» **Your instructions**:
Of all the lines in the material, count those containing the string "where" and write only the resulting number.
════
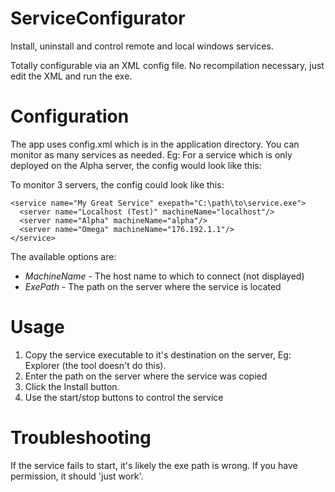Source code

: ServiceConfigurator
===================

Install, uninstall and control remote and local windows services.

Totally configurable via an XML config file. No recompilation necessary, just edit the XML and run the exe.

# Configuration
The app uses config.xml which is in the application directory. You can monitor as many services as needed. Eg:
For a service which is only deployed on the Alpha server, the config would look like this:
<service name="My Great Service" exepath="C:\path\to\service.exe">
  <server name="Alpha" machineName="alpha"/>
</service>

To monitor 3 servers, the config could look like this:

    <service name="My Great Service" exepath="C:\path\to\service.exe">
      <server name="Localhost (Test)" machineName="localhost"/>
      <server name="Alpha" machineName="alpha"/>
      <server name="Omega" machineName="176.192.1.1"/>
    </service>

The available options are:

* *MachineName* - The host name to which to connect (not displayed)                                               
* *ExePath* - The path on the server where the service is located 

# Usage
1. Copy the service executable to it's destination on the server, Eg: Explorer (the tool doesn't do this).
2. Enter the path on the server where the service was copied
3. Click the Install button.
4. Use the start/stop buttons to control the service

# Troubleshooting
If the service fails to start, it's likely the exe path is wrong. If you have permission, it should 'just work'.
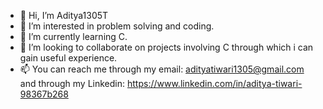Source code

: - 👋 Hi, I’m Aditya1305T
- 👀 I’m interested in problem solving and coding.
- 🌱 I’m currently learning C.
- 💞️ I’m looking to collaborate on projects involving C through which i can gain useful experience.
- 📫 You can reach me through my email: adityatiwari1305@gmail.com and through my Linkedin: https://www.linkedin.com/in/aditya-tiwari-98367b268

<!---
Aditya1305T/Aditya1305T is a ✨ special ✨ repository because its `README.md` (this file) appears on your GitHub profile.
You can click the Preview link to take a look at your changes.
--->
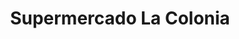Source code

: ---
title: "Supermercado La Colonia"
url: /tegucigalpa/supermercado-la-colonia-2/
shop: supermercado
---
════
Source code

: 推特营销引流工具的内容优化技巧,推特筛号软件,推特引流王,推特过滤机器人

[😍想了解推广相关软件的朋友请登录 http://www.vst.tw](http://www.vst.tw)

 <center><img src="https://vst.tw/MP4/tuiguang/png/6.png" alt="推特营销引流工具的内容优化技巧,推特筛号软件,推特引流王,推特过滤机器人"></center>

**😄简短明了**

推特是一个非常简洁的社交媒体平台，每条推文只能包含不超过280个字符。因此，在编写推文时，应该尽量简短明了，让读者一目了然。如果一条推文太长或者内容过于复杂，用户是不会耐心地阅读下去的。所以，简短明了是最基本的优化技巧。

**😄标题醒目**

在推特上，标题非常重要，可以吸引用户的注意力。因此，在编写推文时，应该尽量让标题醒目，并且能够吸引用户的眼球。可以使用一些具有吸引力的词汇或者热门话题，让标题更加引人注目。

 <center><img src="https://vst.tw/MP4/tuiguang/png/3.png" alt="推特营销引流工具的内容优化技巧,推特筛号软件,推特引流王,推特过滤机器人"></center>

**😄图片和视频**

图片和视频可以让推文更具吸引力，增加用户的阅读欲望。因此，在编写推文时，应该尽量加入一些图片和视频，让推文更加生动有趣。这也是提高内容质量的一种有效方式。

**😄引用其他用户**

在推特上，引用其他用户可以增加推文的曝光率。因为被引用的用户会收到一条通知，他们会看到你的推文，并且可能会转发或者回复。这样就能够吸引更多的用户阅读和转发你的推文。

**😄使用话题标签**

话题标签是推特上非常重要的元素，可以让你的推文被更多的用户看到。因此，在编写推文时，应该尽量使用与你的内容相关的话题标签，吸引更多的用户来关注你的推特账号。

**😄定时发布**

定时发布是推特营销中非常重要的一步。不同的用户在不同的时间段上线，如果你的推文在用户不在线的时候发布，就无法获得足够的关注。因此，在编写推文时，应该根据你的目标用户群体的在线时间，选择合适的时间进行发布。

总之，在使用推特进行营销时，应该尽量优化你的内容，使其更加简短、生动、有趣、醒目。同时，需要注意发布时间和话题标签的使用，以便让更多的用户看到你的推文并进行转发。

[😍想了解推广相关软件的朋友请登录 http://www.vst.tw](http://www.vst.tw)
════
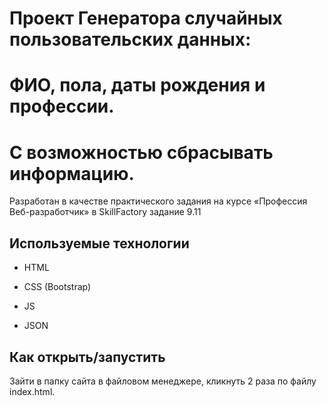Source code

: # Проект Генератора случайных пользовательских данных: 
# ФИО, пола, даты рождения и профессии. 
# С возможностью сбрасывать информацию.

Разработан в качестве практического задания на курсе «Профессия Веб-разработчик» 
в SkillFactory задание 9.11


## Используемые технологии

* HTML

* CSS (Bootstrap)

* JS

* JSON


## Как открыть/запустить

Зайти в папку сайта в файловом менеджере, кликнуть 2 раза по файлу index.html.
════
» **Exercise output**:
2